Seit Wochen tobt in Israel und den Palästinensischen Gebieten ein Sturm der Gewalt: Junge Palästinenser greifen Menschen, die sie für Israelis halten, mit Messern an, bewerfen fahrenden Autos mit Steinen und Flaschen. Israels Polizei schießt indes scharf, auch auf Kinder und Jugendliche. Israelische Rechte greifen Palästinenser an, zerstören Eigentum, schießen ebenfalls scharf.

Eskalationen, wie solche Situationen in der Polit-Sprache genannt werden, hat es im Laufe der Jahrzehnte viele gegeben, und Israels Regierung wie auch das Weiße Haus in Washington hoffen darauf, dass auch diese den Weg der Vorangegangenen gehen und irgendwann wieder abflauen wird. Im Büro von Regierungschef Benjamin Netanjahu gibt man sich sogar nach außen hin überzeugt: "Ziemlich bald wird wieder Ruhe einkehren." Weil das Wetter schlechter wird und die jungen Demonstranten die Lust am Demonstrieren verlieren.
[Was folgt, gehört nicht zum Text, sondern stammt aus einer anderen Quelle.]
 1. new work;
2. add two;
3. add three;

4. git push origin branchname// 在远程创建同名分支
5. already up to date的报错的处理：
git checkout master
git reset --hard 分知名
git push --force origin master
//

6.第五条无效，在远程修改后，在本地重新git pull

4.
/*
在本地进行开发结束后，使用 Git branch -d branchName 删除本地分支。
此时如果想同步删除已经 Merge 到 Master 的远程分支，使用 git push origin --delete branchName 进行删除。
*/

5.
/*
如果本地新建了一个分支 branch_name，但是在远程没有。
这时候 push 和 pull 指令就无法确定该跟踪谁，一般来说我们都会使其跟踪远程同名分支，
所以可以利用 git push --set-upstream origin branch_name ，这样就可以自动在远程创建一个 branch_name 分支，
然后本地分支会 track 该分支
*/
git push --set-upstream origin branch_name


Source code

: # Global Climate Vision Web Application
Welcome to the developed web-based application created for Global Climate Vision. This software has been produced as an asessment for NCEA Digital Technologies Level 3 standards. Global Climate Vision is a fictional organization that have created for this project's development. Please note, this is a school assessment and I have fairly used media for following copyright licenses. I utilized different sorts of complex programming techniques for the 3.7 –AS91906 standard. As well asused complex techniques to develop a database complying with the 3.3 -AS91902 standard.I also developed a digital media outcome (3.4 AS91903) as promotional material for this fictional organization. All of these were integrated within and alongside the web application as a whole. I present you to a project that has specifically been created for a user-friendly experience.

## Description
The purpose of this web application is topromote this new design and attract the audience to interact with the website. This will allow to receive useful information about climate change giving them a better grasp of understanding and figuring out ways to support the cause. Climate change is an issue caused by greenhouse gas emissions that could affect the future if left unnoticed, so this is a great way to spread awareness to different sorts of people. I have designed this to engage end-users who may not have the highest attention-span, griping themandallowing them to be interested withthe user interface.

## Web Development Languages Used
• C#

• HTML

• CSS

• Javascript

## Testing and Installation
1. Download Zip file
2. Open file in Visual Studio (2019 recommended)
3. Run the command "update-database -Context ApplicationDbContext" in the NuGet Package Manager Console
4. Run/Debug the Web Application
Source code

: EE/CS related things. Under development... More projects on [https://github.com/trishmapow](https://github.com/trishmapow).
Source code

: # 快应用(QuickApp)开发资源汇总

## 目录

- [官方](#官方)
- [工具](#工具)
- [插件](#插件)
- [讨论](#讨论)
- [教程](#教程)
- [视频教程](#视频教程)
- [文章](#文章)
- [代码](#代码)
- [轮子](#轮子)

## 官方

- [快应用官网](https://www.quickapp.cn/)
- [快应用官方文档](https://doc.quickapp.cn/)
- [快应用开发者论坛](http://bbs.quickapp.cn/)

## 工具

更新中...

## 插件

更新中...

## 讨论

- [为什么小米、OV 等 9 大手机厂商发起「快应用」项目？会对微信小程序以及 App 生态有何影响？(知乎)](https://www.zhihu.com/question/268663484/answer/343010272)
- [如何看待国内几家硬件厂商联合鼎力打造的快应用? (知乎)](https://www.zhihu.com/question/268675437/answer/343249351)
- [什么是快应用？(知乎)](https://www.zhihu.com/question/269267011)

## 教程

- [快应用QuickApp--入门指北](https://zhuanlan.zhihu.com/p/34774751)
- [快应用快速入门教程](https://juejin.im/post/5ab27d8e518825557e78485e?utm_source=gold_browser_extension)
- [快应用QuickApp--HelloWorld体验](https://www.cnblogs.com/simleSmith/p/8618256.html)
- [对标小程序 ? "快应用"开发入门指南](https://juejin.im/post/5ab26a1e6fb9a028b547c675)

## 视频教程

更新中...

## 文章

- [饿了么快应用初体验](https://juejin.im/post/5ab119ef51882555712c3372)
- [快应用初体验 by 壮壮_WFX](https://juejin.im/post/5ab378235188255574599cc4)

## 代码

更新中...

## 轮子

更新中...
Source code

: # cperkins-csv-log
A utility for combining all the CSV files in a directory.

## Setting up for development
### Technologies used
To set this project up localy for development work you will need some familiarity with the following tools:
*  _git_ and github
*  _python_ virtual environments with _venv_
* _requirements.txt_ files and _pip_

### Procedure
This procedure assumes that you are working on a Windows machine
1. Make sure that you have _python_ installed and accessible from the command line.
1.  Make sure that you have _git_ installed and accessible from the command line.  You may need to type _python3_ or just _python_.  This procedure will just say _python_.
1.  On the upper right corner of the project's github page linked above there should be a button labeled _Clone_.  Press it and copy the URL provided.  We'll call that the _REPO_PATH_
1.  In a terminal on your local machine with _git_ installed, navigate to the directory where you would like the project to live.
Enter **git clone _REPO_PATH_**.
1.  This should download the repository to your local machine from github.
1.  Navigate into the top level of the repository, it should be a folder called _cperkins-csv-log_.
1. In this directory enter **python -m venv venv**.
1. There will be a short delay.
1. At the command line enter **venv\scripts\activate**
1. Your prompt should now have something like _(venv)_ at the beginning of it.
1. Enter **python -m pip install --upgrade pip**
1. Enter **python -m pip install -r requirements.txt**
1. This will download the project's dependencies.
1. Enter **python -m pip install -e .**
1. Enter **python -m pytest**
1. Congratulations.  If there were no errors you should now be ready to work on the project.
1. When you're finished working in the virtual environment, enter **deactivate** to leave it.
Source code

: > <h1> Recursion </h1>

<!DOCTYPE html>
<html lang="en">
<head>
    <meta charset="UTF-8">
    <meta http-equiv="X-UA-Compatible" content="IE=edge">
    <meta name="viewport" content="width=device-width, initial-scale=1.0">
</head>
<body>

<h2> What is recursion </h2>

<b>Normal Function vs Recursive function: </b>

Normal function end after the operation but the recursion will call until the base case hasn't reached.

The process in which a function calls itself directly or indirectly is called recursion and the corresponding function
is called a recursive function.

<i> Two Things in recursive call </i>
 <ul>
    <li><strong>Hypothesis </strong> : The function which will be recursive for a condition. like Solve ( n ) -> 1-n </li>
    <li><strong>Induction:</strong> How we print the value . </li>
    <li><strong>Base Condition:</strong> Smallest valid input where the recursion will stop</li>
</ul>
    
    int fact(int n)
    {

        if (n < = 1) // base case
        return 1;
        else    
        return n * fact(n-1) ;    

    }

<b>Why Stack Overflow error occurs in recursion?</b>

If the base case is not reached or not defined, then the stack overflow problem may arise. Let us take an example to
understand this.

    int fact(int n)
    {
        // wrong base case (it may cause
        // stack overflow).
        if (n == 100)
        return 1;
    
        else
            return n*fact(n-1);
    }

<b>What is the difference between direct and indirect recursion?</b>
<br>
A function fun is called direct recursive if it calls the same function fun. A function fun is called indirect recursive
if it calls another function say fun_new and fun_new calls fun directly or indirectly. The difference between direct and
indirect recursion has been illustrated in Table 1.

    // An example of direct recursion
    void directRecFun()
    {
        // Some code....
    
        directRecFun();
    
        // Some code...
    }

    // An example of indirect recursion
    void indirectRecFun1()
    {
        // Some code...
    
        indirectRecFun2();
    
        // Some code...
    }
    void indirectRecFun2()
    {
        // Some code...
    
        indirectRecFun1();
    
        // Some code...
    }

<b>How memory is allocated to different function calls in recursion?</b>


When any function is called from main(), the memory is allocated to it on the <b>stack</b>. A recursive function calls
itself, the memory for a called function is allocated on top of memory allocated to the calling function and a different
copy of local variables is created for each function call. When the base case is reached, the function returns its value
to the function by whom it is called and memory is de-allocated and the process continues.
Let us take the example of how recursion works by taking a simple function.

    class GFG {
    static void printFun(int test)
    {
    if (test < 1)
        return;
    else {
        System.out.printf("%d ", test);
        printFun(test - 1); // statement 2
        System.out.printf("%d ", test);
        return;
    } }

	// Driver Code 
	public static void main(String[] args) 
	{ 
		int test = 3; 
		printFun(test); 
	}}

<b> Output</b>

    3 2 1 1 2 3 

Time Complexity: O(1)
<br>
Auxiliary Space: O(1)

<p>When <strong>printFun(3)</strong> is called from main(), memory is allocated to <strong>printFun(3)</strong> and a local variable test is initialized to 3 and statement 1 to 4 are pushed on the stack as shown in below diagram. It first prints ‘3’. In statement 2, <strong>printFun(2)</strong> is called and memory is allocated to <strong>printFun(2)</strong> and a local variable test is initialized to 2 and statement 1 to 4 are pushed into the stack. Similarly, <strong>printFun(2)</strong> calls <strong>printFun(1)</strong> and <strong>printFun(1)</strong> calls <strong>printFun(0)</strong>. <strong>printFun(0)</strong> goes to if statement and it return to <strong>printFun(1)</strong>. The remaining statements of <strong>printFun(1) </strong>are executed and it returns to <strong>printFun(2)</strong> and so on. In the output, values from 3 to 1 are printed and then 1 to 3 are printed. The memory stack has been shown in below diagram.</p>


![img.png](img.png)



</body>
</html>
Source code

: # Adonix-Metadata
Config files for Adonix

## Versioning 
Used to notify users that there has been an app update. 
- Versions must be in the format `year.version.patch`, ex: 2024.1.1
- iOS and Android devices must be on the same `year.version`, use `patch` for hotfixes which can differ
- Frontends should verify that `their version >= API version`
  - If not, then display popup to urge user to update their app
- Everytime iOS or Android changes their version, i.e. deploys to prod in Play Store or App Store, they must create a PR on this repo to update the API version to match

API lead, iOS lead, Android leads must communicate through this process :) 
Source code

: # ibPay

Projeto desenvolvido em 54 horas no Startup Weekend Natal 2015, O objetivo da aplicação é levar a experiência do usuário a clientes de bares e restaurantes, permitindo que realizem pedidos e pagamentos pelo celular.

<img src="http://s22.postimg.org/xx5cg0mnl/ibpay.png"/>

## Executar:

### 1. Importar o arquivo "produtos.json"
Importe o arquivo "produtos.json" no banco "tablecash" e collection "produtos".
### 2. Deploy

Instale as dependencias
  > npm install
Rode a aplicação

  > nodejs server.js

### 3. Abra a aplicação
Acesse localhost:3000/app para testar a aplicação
Oder weil wieder mal verhandelt wird: In den kommenden Tagen will sich US-Außenminister John Kerry darum bemühen, Netanjahu und die palästinensische Regierung zu Gesprächen zu bewegen; die Annahme dahinter ist: "Wer redet, schießt nicht", so ein US-Diplomat in Tel Aviv.

Es gibt keine Organisation

Doch trotz aller nach außen kommunizierten Zuversicht darauf, dass man die Lage schon in den Griff bekommen wird: Im Privaten gestehen sowohl Amerikaner als auch Israelis ein, dass man hofft, aber das Schlimmste befürchtet. Denn diese Gewaltserie ist anders als ihre Vorgängerinnen. Es sind keine Bombenanschläge, keine Raketenangriffe mehr; es gibt keine Organisation, mit der man einen Frieden oder wenigstens einen Waffenstillstand schließen könnte.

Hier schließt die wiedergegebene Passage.